We find it hard to do nothing. Even just sitting and doing nothing is difficult. There is something in us that makes us want to get up and do something. However, when we get older, then doing nothing, can become the order of the day. ‘Nothing’ can become your all day and night companion. Loneliness, is the consequence of ‘nothing’ stalking your life, day in, day out. Loneliness is a modern scourge of the mobile family-less modern senior citizen.
For those who are younger, it is difficult to comprehend this state of limbo, when the intolerance of sitting still is overtaken by the black void of ‘nothing’. When we are overtaken by a hopeless belief that we are not able to do anything, other than sit and stare. This becomes a way of life for many.
Of course, the absence of drive or aspiration in deprived societies,is the collective envelope of nothing.

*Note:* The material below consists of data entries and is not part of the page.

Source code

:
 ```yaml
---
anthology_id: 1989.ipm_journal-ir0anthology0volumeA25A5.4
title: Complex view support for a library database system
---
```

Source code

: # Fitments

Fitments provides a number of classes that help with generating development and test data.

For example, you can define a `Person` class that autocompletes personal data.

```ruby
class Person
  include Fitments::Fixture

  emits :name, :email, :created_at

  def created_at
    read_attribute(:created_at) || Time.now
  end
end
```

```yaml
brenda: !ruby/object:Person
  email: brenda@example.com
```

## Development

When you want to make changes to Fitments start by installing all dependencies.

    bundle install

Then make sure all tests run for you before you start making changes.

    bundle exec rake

Nothing to do, nothing to aspire to do, nothing to learn, and nothing to see.
In our modern materialist community, we turn our collective backs on those who have lost the fear of doing nothing. They are almost universally seen as lazy or hopeless. Swathes of de-industrialised Britain have whole communities where nothing pervades their days. Sometimes, if motivation is absent, then the only thing to do is, anything! Even if it is destructive or socially distressing.

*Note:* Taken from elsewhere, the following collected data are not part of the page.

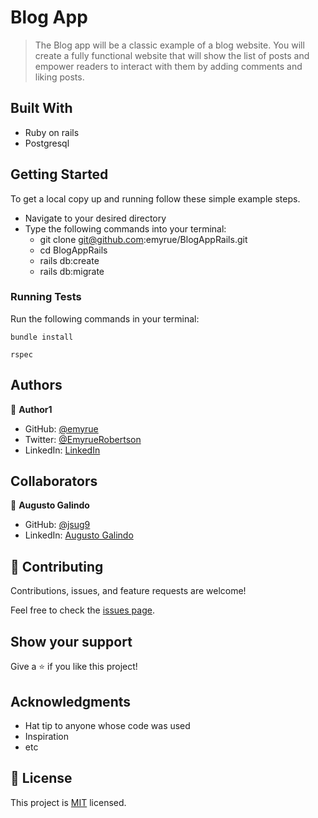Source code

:# Blog App

> The Blog app will be a classic example of a blog website. You will create a fully functional website that will show the list of posts and empower readers to interact with them by adding comments and liking posts.


## Built With

- Ruby on rails
- Postgresql

## Getting Started

To get a local copy up and running follow these simple example steps.

- Navigate to your desired directory
- Type the following commands into your terminal:
    - git clone git@github.com:emyrue/BlogAppRails.git
    - cd BlogAppRails
    - rails db:create
    - rails db:migrate

### Running Tests

Run the following commands in your terminal:
```
bundle install
```
```
rspec
```

## Authors

👤 **Author1**

- GitHub: [@emyrue](https://github.com/emyrue)
- Twitter: [@EmyrueRobertson](https://twitter.com/EmyrueRobertson)
- LinkedIn: [LinkedIn](https://www.linkedin.com/in/emilyruthrobertson/)

## Collaborators

👤 **Augusto Galindo**

- GitHub: [@jsug9](https://github.com/jsug9)
- LinkedIn: [Augusto Galindo](https://www.linkedin.com/in/augustogalindo/)

## 🤝 Contributing

Contributions, issues, and feature requests are welcome!

Feel free to check the [issues page](../../issues/).

## Show your support

Give a ⭐️ if you like this project!

## Acknowledgments

- Hat tip to anyone whose code was used
- Inspiration
- etc

## 📝 License

This project is [MIT](./MIT.md) licensed.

We talk of political will, of spreading enterprise, encouraging innovation, fiddling taxes up or down, supporting the welfare of the poorest and balancing the books. Yet there is little here that combats these swathes of ‘nothing’. Education is clearly crucial but not necessarily in the traditional sense. Social and individual aspiration is at the core of all successful people whether old folk or young kids. It seems to me that creating a positive antidote to the ‘nothing’ that pervades so much of our society is lacking.
This is not a soft option, a nice socialist ideal, no, it must become a central plank of any compassionate society. It must mean the spreading the net to capture all that wasted talent of the young and the elderly, in the voluntary as well as the commercial sector.
Instead of a community where the elderly sits alone with that enemy ‘Nothing’, or young people are going out to do mindless damage, we must fashion a community where instilling aspiration is the key, A key, that is an imperative we learn to turn.